Do you truly believe you will retire wealthy on your super? 

When asked, most of us would say they either don’t know or they doubt their super will see them living the life they dreamed. 

For women, more often the super statistics indicate most will fall well short of the minimum needed. 

If you are well informed, however, it can make the difference between having a comfortable lifestyle and a mere existence.

For most, making decisions as to where you should invest your superannuation is not easy, because the choices are extensive. 

You would think that the financial industry would make it easy but it doesn’t, and the consequences of putting decisions off may be costly. If this is stopping you, seek professional assistance.

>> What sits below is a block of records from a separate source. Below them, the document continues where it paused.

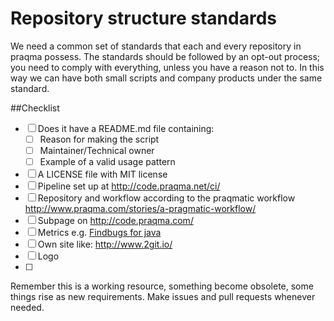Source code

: # Repository structure standards
We need a common set of standards that each and every repository in praqma possess. 
The standards should be followed by an opt-out process; you need to comply with everything, unless you have a reason not to.
In this way we can have both small scripts and company products under the same standard. 


##Checklist
- [ ] Does it have a README.md file containing: 
	- [ ] Reason for making the script
	- [ ] Maintainer/Technical owner
	- [ ] Example of a valid usage pattern
- [ ] A LICENSE file with MIT license
- [ ] Pipeline set up at http://code.praqma.net/ci/
- [ ] Repository and workflow according to the praqmatic workflow http://www.praqma.com/stories/a-pragmatic-workflow/
- [ ] Subpage on http://code.praqma.com/
- [ ] Metrics e.g. [Findbugs for java](http://findbugs.sourceforge.net/)
- [ ] Own site like: http://www.2git.io/
- [ ] Logo
- [ ] 

Remember this is a working resource, something become obsolete, some things rise as new requirements. Make issues and pull requests whenever needed.
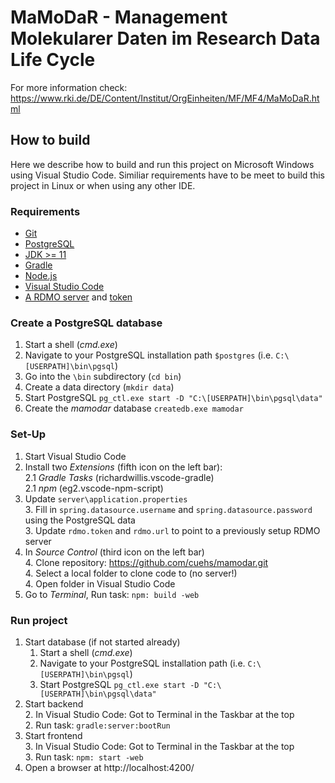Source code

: # MaMoDaR - Management Molekularer Daten im Research Data Life Cycle

For more information check: https://www.rki.de/DE/Content/Institut/OrgEinheiten/MF/MF4/MaMoDaR.html

## How to build
Here we describe how to build and run this project on Microsoft Windows using Visual Studio Code. Similiar requirements have to be meet to build this project in Linux or when using any other IDE.  

### Requirements

- [Git](https://git-scm.com/download/win)
- [PostgreSQL](https://www.postgresql.org/download/windows/)
- [JDK >= 11](https://adoptopenjdk.net/)
- [Gradle](https://gradle.org/install/#manually)
- [Node.js](https://nodejs.org/en/)
- [Visual Studio Code](https://code.visualstudio.com/)
- [A RDMO server](https://rdmorganiser.github.io/) and [token](https://rdmo.readthedocs.io/en/latest/administration/api.html?highlight=token#authentication)

### Create a PostgreSQL database

1. Start a shell (*cmd.exe*)
2. Navigate to your PostgreSQL installation path `$postgres` (i.e. `C:\[USERPATH]\bin\pgsql`)
3. Go into the `\bin` subdirectory (`cd bin`)
4. Create a data directory (`mkdir data`)
5. Start PostgreSQL `pg_ctl.exe start -D "C:\[USERPATH]\bin\pgsql\data"`
6. Create the *mamodar* database `createdb.exe mamodar`

### Set-Up

1. Start Visual Studio Code
2. Install two *Extensions* (fifth icon on the left bar):  
   2.1 *Gradle Tasks* (richardwillis.vscode-gradle)  
   2.1 *npm* (eg2.vscode-npm-script)  
3. Update `server\application.properties`   
   3. Fill in `spring.datasource.username` and `spring.datasource.password` using the PostgreSQL data  
   3. Update `rdmo.token` and `rdmo.url` to point to a previously setup RDMO server
4. In *Source Control* (third icon on the left bar)  
   4. Clone repository: https://github.com/cuehs/mamodar.git  
   4. Select a  local folder to clone code to (no server!)  
   4. Open folder in Visual Studio Code  
4. Go to *Terminal*, Run task: `npm: build -web`  

### Run project

1. Start database (if not started already)  
   1. Start a shell (*cmd.exe*)  
   1. Navigate to your PostgreSQL installation path (i.e. `C:\[USERPATH]\bin\pgsql`)  
   1. Start PostgreSQL `pg_ctl.exe start -D "C:\[USERPATH]\bin\pgsql\data"`  
2. Start backend  
   2. In Visual Studio Code: Got to Terminal in the Taskbar at the top  
   2. Run task: `gradle:server:bootRun`  
3. Start frontend  
   3. In Visual Studio Code: Got to Terminal in the Taskbar at the top  
   3. Run task: `npm: start -web`  
4. Open a browser at http://localhost:4200/  
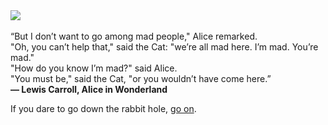 <img src="https://github.com/i90rr/i90rr.github.io/blob/master/resources/cheshire_inverted.png">
</br></br>
“But I don’t want to go among mad people," Alice remarked.</br>
"Oh, you can’t help that," said the Cat: "we’re all mad here. I’m mad. You’re mad."</br>
"How do you know I’m mad?" said Alice.</br>
"You must be," said the Cat, "or you wouldn’t have come here.”</br>
<b>― Lewis Carroll, Alice in Wonderland</b>

If you dare to go down the rabbit hole, [go on](https://i90rr.github.io).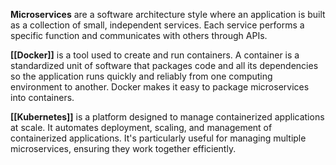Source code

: **Microservices** are a software architecture style where an application is built as a collection of small, independent services. Each service performs a specific function and communicates with others through APIs.

**[[Docker]]** is a tool used to create and run containers. A container is a standardized unit of software that packages code and all its dependencies so the application runs quickly and reliably from one computing environment to another. Docker makes it easy to package microservices into containers.

**[[Kubernetes]]** is a platform designed to manage containerized applications at scale. It automates deployment, scaling, and management of containerized applications. It's particularly useful for managing multiple microservices, ensuring they work together efficiently.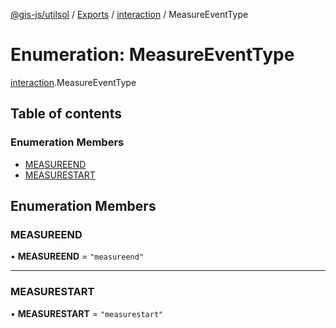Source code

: [@gis-js/utilsol](../README.md) / [Exports](../modules.md) / [interaction](../modules/interaction.md) / MeasureEventType

# Enumeration: MeasureEventType

[interaction](../modules/interaction.md).MeasureEventType

## Table of contents

### Enumeration Members

- [MEASUREEND](interaction.MeasureEventType.md#measureend)
- [MEASURESTART](interaction.MeasureEventType.md#measurestart)

## Enumeration Members

### MEASUREEND

• **MEASUREEND** = ``"measureend"``

___

### MEASURESTART

• **MEASURESTART** = ``"measurestart"``
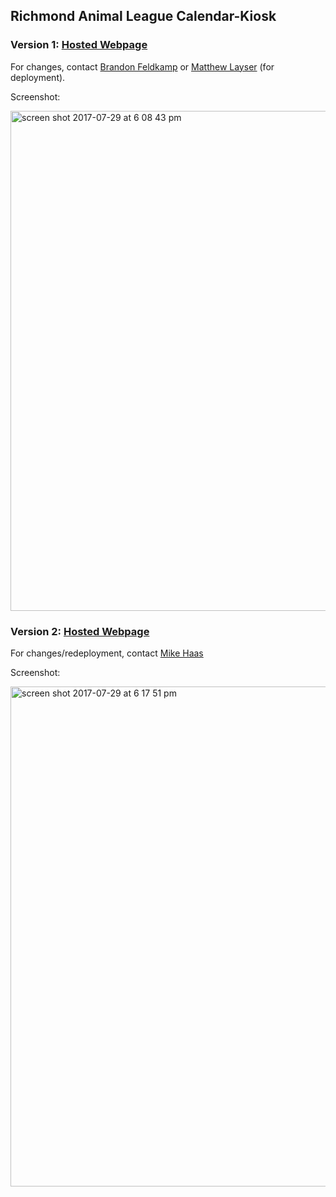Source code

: ## Richmond Animal League Calendar-Kiosk

### Version 1: [Hosted Webpage](http://calendar-kiosk.s3-website-us-east-1.amazonaws.com/)

For changes, contact [Brandon Feldkamp](brandon.feldkamp@gmail.com) or [Matthew Layser](mattlayser@me.com) (for deployment).

Screenshot:

<img width="800" alt="screen shot 2017-07-29 at 6 08 43 pm" src="https://user-images.githubusercontent.com/3732476/28748615-1e3f713a-748a-11e7-8d90-09457eb219b5.png">



### Version 2: [Hosted Webpage](http://richmond-animal-league.azurewebsites.net/)

For changes/redeployment, contact [Mike Haas](mikehaas763@gmail.com)

Screenshot:

<img width="800" alt="screen shot 2017-07-29 at 6 17 51 pm" src="https://user-images.githubusercontent.com/3732476/28748621-4a917abc-748a-11e7-8213-80bfa4f2878d.png">



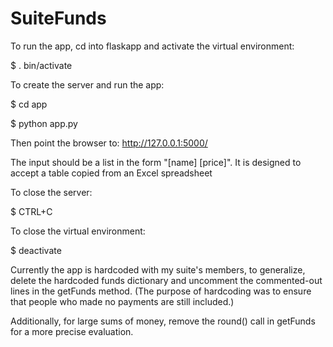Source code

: # SuiteFunds

To run the app, cd into flaskapp and activate the virtual environment:

$ . bin/activate



To create the server and run the app:

$ cd app

$ python app.py


Then point the browser to:
http://127.0.0.1:5000/

The input should be a list in the form "[name] [price]".  It is designed to accept a table copied from an Excel spreadsheet

To close the server:

$ CTRL+C



To close the virtual environment:

$ deactivate


Currently the app is hardcoded with my suite's members, to generalize, delete the hardcoded funds dictionary and uncomment the commented-out lines in the getFunds method.  (The purpose of hardcoding was to ensure that people who made no payments are still included.) 

Additionally, for large sums of money, remove the round() call in getFunds for a more precise evaluation.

If you want to take control of your super, there is a number of options, including industry super funds, public sector funds, and self-managed super funds.

There is a lot of information on the internet to help you make informed decisions. 

If you find it more complicated than you first thought, you haven’t lost anything. In fact, you’ll have gained, because you will now be more prepared to ask the right questions.

Industry super funds

Industry funds hold billions of dollars under management, and were initiated to support members of specific unions. 

However, a number now have an open door policy, which allows anyone to invest. Industry funds work in a similar way to any unitised managed fund, but they are only for your superannuation.

The perceived attraction of industry funds is that because they are run for the benefit of the members, rather than shareholders, they offer lower fees.

Industry funds have conducted strong advertising campaigns around low fees, because they don’t pay financial planners any commission-as a result, you get higher growth. 

While lower fees sound great, without professional advice investors tend to make mistakes, resulting in lower returns.

Further, with FoFa reforms, we see changes in the industry where lower fees will no longer be a selling point, because financial advisers will be banned from taking commission.

Public sector funds

Public sector funds have been available for decades through banks, insurance companies and various managed fund organisations. 

Public super funds are simply another form of managed fund, with profits benefiting the shareholders not the members. 

These funds are run by companies such as AXA, AMP and BT and while fees can be higher, investment options and returns may be better.

Corporate supers come from companies structuring their own in-house superannuation fund for employees, and are similar to industry funds because they are run for the benefit of members (employees). 

Fees for both public and corporate supers are quite uniform, because legislation dictates the disclosure of fees.

Investment returns from industry and public funds are, in most cases, publicly available, but some industry fund returns can be difficult to obtain. 

Returns are generally found on their websites, though it is important to compare like with like, or your decisions maybe compromised.

Which is better?

Bear in mind that the name of a fund may not be provide a guide to what assets are included. 

For instance, a check of an Australian equities fund revealed that 50 per cent of assets were allocated to Australian equities, with the balance in various other assets.

Another anomaly is the reporting of returns in the press, and often on a comparison basis with the industry sector versus the public sector.

These are averaged returns, and individual funds may have performed better or worse, so it’s best to investigate the specifics of the fund you’re interested in. 

There have been many comparisons across public and industry funds, with both arguing that the outcomes are flawed because the performances are being measured on a basis hat is more suitable to a specific fund.

The bottom line is that you need to do your homework, because either type of und can have advantages depending on your circumstances and investment characteristics. If unsure, obtain professional advice.